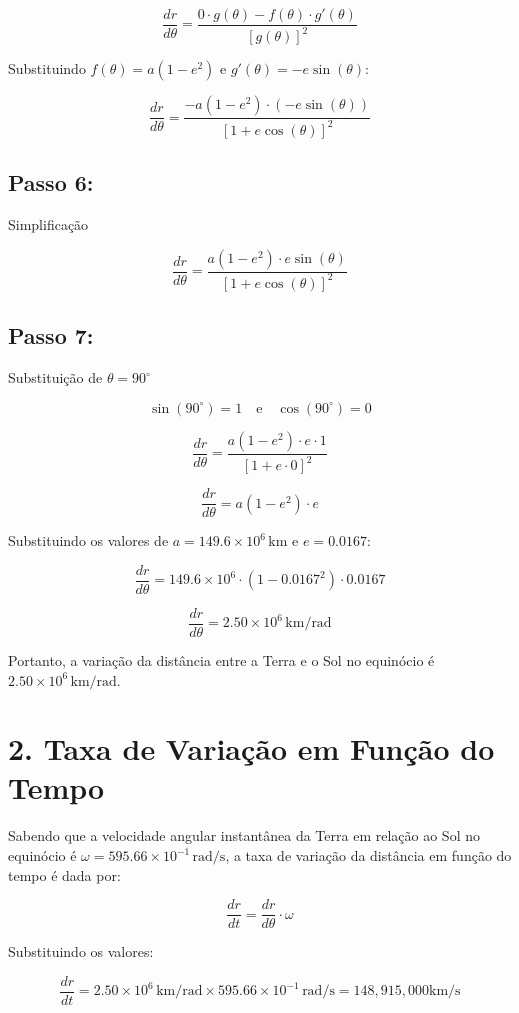 \documentclass[portuguese,12pt,a4paper,onecolumn]{article}
\begin{document}
	\[
	\frac{dr}{d\theta} = \frac{0 \cdot g(\theta) - f(\theta) \cdot g'(\theta)}{[g(\theta)]^2}
	\]
	
	Substituindo \( f(\theta) = a(1 - e^2) \) e \( g'(\theta) = -e \sin(\theta) \):
	
	\[
	\frac{dr}{d\theta} = \frac{-a(1 - e^2) \cdot (-e \sin(\theta))}{[1 + e \cos(\theta)]^2}
	\]
	
	\subsection{Passo 6:} Simplificação
	
	\[
	\frac{dr}{d\theta} = \frac{a(1 - e^2) \cdot e \sin(\theta)}{[1 + e \cos(\theta)]^2}
	\]
	
	
	\subsection{Passo 7:} Substituição de \( \theta = 90^\circ \)
	
	\[
	\sin(90^\circ) = 1 \quad \text{e} \quad \cos(90^\circ) = 0
	\]
	
	
	\[
	\frac{dr}{d\theta} = \frac{a(1 - e^2) \cdot e \cdot 1}{[1 + e \cdot 0]^2}
	\]
	
	
	\[
	\frac{dr}{d\theta} = a(1 - e^2) \cdot e
	\]
	
	Substituindo os valores de \( a = 149.6 \times 10^6 \, \text{km} \) e \( e = 0.0167 \):
	
	\[
	\frac{dr}{d\theta} = 149.6 \times 10^6 \cdot (1 - 0.0167^2) \cdot 0.0167
	\]
	
	\[
	\frac{dr}{d\theta} = 2.50 \times 10^6 \, \text{km/rad}
	\]
	
	Portanto, a variação da distância entre a Terra e o Sol no equinócio é \( 2.50 \times 10^6 \, \text{km/rad} \).
	
	\section*{2. Taxa de Variação em Função do Tempo}
	
	Sabendo que a velocidade angular instantânea da Terra em relação ao Sol no equinócio é \( \omega = 595.66 \times 10^{-1} \, \text{rad/s} \), a taxa de variação da distância em função do tempo é dada por:
	
	\[
	\frac{dr}{dt} = \frac{dr}{d\theta} \cdot \omega
	\]
	
	Substituindo os valores:
	
	\[
	\frac{dr}{dt} = 2.50 \times 10^{6} \, \text{km/rad} \times 595.66 \times 10^{-1} \, \text{rad/s} = 148,915,000 \text{km/s}
	\]
	
\end{document}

*****

▸ **Action item**: Your reply should be only the number of lines in the preceding data that include the word "circ".

▸ **Solved exercise**: 2